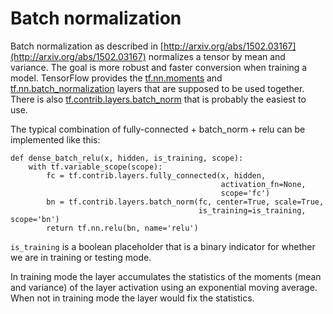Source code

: # Batch normalization

Batch normalization as described in [http://arxiv.org/abs/1502.03167](http://arxiv.org/abs/1502.03167) normalizes 
a tensor by mean and variance. The goal is more robust and faster conversion when training a model. TensorFlow
provides the [tf.nn.moments](https://www.tensorflow.org/api_docs/python/tf/nn/moments) and 
[tf.nn.batch_normalization](https://www.tensorflow.org/api_docs/python/tf/nn/batch_normalization) layers that are
supposed to be used together. There is also [tf.contrib.layers.batch_norm](https://www.tensorflow.org/api_docs/python/tf/contrib/layers/batch_norm)
that is probably the easiest to use.

The typical combination of fully-connected + batch_norm + relu can be implemented like this:

    def dense_batch_relu(x, hidden, is_training, scope):
        with tf.variable_scope(scope):
            fc = tf.contrib.layers.fully_connected(x, hidden, 
                                                   activation_fn=None,
                                                   scope='fc')
            bn = tf.contrib.layers.batch_norm(fc, center=True, scale=True, 
                                              is_training=is_training, scope='bn')
            return tf.nn.relu(bn, name='relu')

`is_training` is a boolean placeholder that is a binary indicator for whether we are in training or testing mode.

In training mode the layer accumulates the statistics of the moments (mean and variance) of the layer activation 
using an exponential moving average. When not in training mode the layer would fix the statistics.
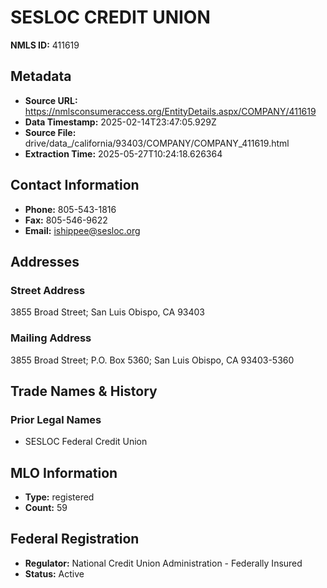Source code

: # SESLOC CREDIT UNION

**NMLS ID:** 411619

## Metadata
- **Source URL:** https://nmlsconsumeraccess.org/EntityDetails.aspx/COMPANY/411619
- **Data Timestamp:** 2025-02-14T23:47:05.929Z
- **Source File:** drive/data_/california/93403/COMPANY/COMPANY_411619.html
- **Extraction Time:** 2025-05-27T10:24:18.626364

## Contact Information
- **Phone:** 805-543-1816
- **Fax:** 805-546-9622
- **Email:** ishippee@sesloc.org

## Addresses
### Street Address
3855 Broad Street; San Luis Obispo, CA 93403

### Mailing Address
3855 Broad Street; P.O. Box 5360; San Luis Obispo, CA 93403-5360

## Trade Names & History
### Prior Legal Names
- SESLOC Federal Credit Union

## MLO Information
- **Type:** registered
- **Count:** 59

## Federal Registration
- **Regulator:** National Credit Union Administration - Federally Insured
- **Status:** Active
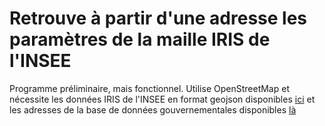 # Retrouve à partir d'une adresse les paramètres de la maille IRIS de l'INSEE

Programme préliminaire, mais fonctionnel. Utilise OpenStreetMap et nécessite 
les données IRIS de l'INSEE en format geojson disponibles
[ici](https://data.opendatasoft.com/explore/dataset/iris@datailedefrance/export/)
et les adresses de la base de données gouvernementales disponibles
[là](https://adresse.data.gouv.fr/data/ban/adresses/latest/csv/adresses-france.csv.gz)

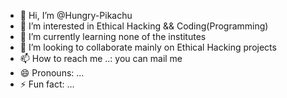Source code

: - 👋 Hi, I’m @Hungry-Pikachu
- 👀 I’m interested in Ethical Hacking && Coding(Programming)
- 🌱 I’m currently learning none of the institutes
- 💞️ I’m looking to collaborate mainly on Ethical Hacking projects
- 📫 How to reach me ..: you can mail me 
- 😄 Pronouns: ...
- ⚡ Fun fact: ...

<!---
Hungry-Pikachu/Hungry-Pikachu is a ✨ special ✨ repository because its `README.md` (this file) appears on your GitHub profile.
You can click the Preview link to take a look at your changes.
--->
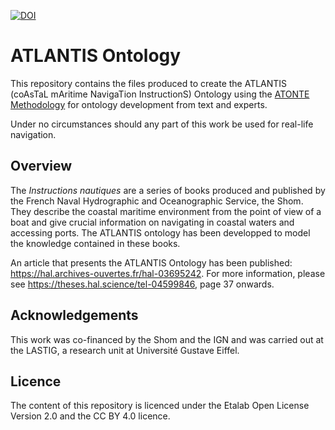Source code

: [![DOI](https://zenodo.org/badge/DOI/10.5281/zenodo.10568807.svg)](https://doi.org/10.5281/zenodo.10568807)

# ATLANTIS Ontology
This repository contains the files produced to create the ATLANTIS (coAsTaL mAritime NavigaTion InstructionS) Ontology using the [ATONTE Methodology](https://hal.science/hal-03954342) for ontology development from text and experts.

Under no circumstances should any part of this work be used for real-life navigation.

## Overview
The _Instructions nautiques_ are a series of books produced and published by the French Naval Hydrographic and Oceanographic Service, the Shom. They describe the coastal maritime environment from the point of view of a boat and give crucial information on navigating in coastal waters and accessing ports. The ATLANTIS ontology has been developped to model the knowledge contained in these books.

An article that presents the ATLANTIS Ontology has been published: https://hal.archives-ouvertes.fr/hal-03695242. For more information, please see https://theses.hal.science/tel-04599846, page 37 onwards.

## Acknowledgements
This work was co-financed by the Shom and the IGN and was carried out at the LASTIG, a research unit at Université Gustave Eiffel.

## Licence
The content of this repository is licenced under the Etalab Open License Version 2.0 and the CC BY 4.0 licence.
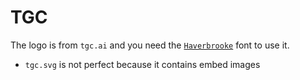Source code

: # TGC

The logo is from `tgc.ai` and you need the [`Haverbrooke`](https://www.dafont.com/haverbrooke.font) font to use it.

- `tgc.svg` is not perfect because it contains embed images
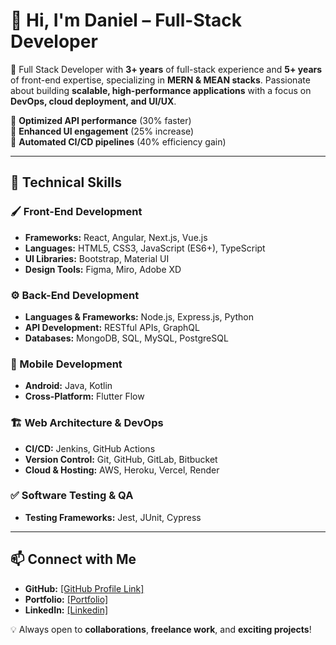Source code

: # 👋 Hi, I'm Daniel – Full-Stack Developer

🚀 Full Stack Developer with **3+ years** of full-stack experience and **5+ years** of front-end expertise, specializing in **MERN & MEAN stacks**. Passionate about building **scalable, high-performance applications** with a focus on **DevOps, cloud deployment, and UI/UX**.

🔹 **Optimized API performance** (30% faster)  
🔹 **Enhanced UI engagement** (25% increase)  
🔹 **Automated CI/CD pipelines** (40% efficiency gain)  

---

## 🔧 Technical Skills

### 🖌 Front-End Development
- **Frameworks:** React, Angular, Next.js, Vue.js  
- **Languages:** HTML5, CSS3, JavaScript (ES6+), TypeScript  
- **UI Libraries:** Bootstrap, Material UI  
- **Design Tools:** Figma, Miro, Adobe XD  

### ⚙️ Back-End Development
- **Languages & Frameworks:** Node.js, Express.js, Python  
- **API Development:** RESTful APIs, GraphQL  
- **Databases:** MongoDB, SQL, MySQL, PostgreSQL  

### 📱 Mobile Development
- **Android:** Java, Kotlin  
- **Cross-Platform:** Flutter Flow  

### 🏗 Web Architecture & DevOps
- **CI/CD:** Jenkins, GitHub Actions  
- **Version Control:** Git, GitHub, GitLab, Bitbucket  
- **Cloud & Hosting:** AWS, Heroku, Vercel, Render  

### ✅ Software Testing & QA
- **Testing Frameworks:** Jest, JUnit, Cypress  

---

## 📫 Connect with Me
- **GitHub:** [[GitHub Profile Link]  ](https://github.com/WhitelightningDev)
- **Portfolio:** [[Portfolio]](https://whitelightningdev.vercel.app/)  
- **LinkedIn:** [[Linkedin] ](https://www.linkedin.com/in/daniel-mommsen-a51b15253/) 

💡 Always open to **collaborations**, **freelance work**, and **exciting projects**!
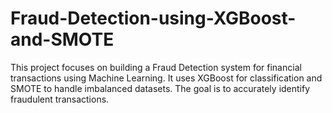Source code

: # Fraud-Detection-using-XGBoost-and-SMOTE
This project focuses on building a Fraud Detection system for financial transactions using Machine Learning. It uses XGBoost for classification and SMOTE to handle imbalanced datasets. The goal is to accurately identify fraudulent transactions.
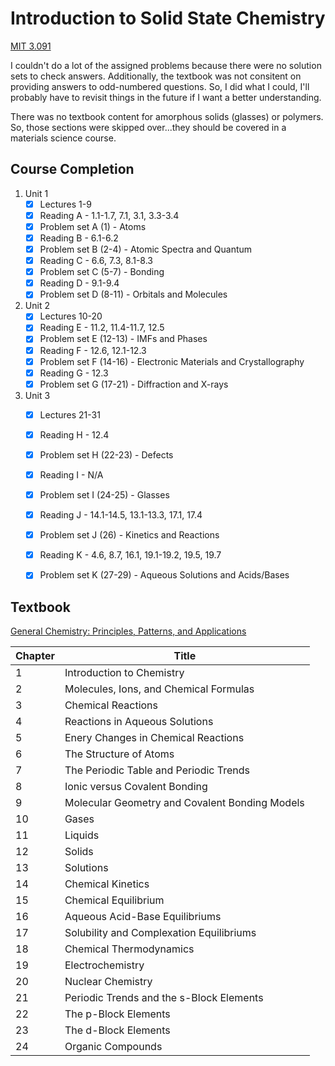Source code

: # Introduction to Solid State Chemistry

[MIT 3.091](https://ocw.mit.edu/courses/materials-science-and-engineering/3-091-introduction-to-solid-state-chemistry-fall-2018/)

I couldn't do a lot of the assigned problems because there were no solution sets to check answers.
Additionally, the textbook was not consitent on providing answers to odd-numbered questions.
So, I did what I could, I'll probably have to revisit things in the future if I want a better understanding.

There was no textbook content for amorphous solids (glasses) or polymers.
So, those sections were skipped over...they should be covered in a materials science course.


## Course Completion
1. Unit 1
   - [x] Lectures 1-9
   - [x] Reading A - 1.1-1.7, 7.1, 3.1, 3.3-3.4
   - [x] Problem set A (1) - Atoms
   - [x] Reading B - 6.1-6.2
   - [x] Problem set B (2-4) - Atomic Spectra and Quantum
   - [x] Reading C - 6.6, 7.3, 8.1-8.3
   - [x] Problem set C (5-7) - Bonding
   - [x] Reading D - 9.1-9.4
   - [x] Problem set D (8-11) - Orbitals and Molecules
2. Unit 2
   - [x] Lectures 10-20
   - [x] Reading E - 11.2, 11.4-11.7, 12.5
   - [x] Problem set E (12-13) - IMFs and Phases
   - [x] Reading F - 12.6, 12.1-12.3
   - [x] Problem set F (14-16) - Electronic Materials and Crystallography
   - [x] Reading G - 12.3
   - [x] Problem set G (17-21) - Diffraction and X-rays
3. Unit 3
   - [x] Lectures 21-31
   - [x] Reading H - 12.4
   - [x] Problem set H (22-23) - Defects
   - [x] Reading I - N/A
   - [x] Problem set I (24-25) - Glasses
   - [x] Reading J - 14.1-14.5, 13.1-13.3, 17.1, 17.4
   - [x] Problem set J (26) - Kinetics and Reactions
   - [x] Reading K - 4.6, 8.7, 16.1, 19.1-19.2, 19.5, 19.7
   - [x] Problem set K (27-29) - Aqueous Solutions and Acids/Bases


## Textbook
[General Chemistry: Principles, Patterns, and Applications](https://saylordotorg.github.io/text_general-chemistry-principles-patterns-and-applications-v1.0/index.html)

| Chapter | Title |
| ---- | ---- | 
| 1 | Introduction to Chemistry |
| 2 | Molecules, Ions, and Chemical Formulas |
| 3 | Chemical Reactions |
| 4 | Reactions in Aqueous Solutions |
| 5 | Enery Changes in Chemical Reactions |
| 6 | The Structure of Atoms |
| 7 | The Periodic Table and Periodic Trends |
| 8 | Ionic versus Covalent Bonding |
| 9 | Molecular Geometry and Covalent Bonding Models |
| 10 | Gases |
| 11 | Liquids |
| 12 | Solids |
| 13 | Solutions |
| 14 | Chemical Kinetics |
| 15 | Chemical Equilibrium |
| 16 | Aqueous Acid-Base Equilibriums |
| 17 | Solubility and Complexation Equilibriums |
| 18 | Chemical Thermodynamics |
| 19 | Electrochemistry |
| 20 | Nuclear Chemistry |
| 21 | Periodic Trends and the s-Block Elements |
| 22 | The p-Block Elements |
| 23 | The d-Block Elements |
| 24 | Organic Compounds |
···
▶ [EXERCISE DESCRIPTION]
Only one number is expected: the count of lines in the entries holding the string "variance".

▶ [REPLY TO THE EXERCISE]
2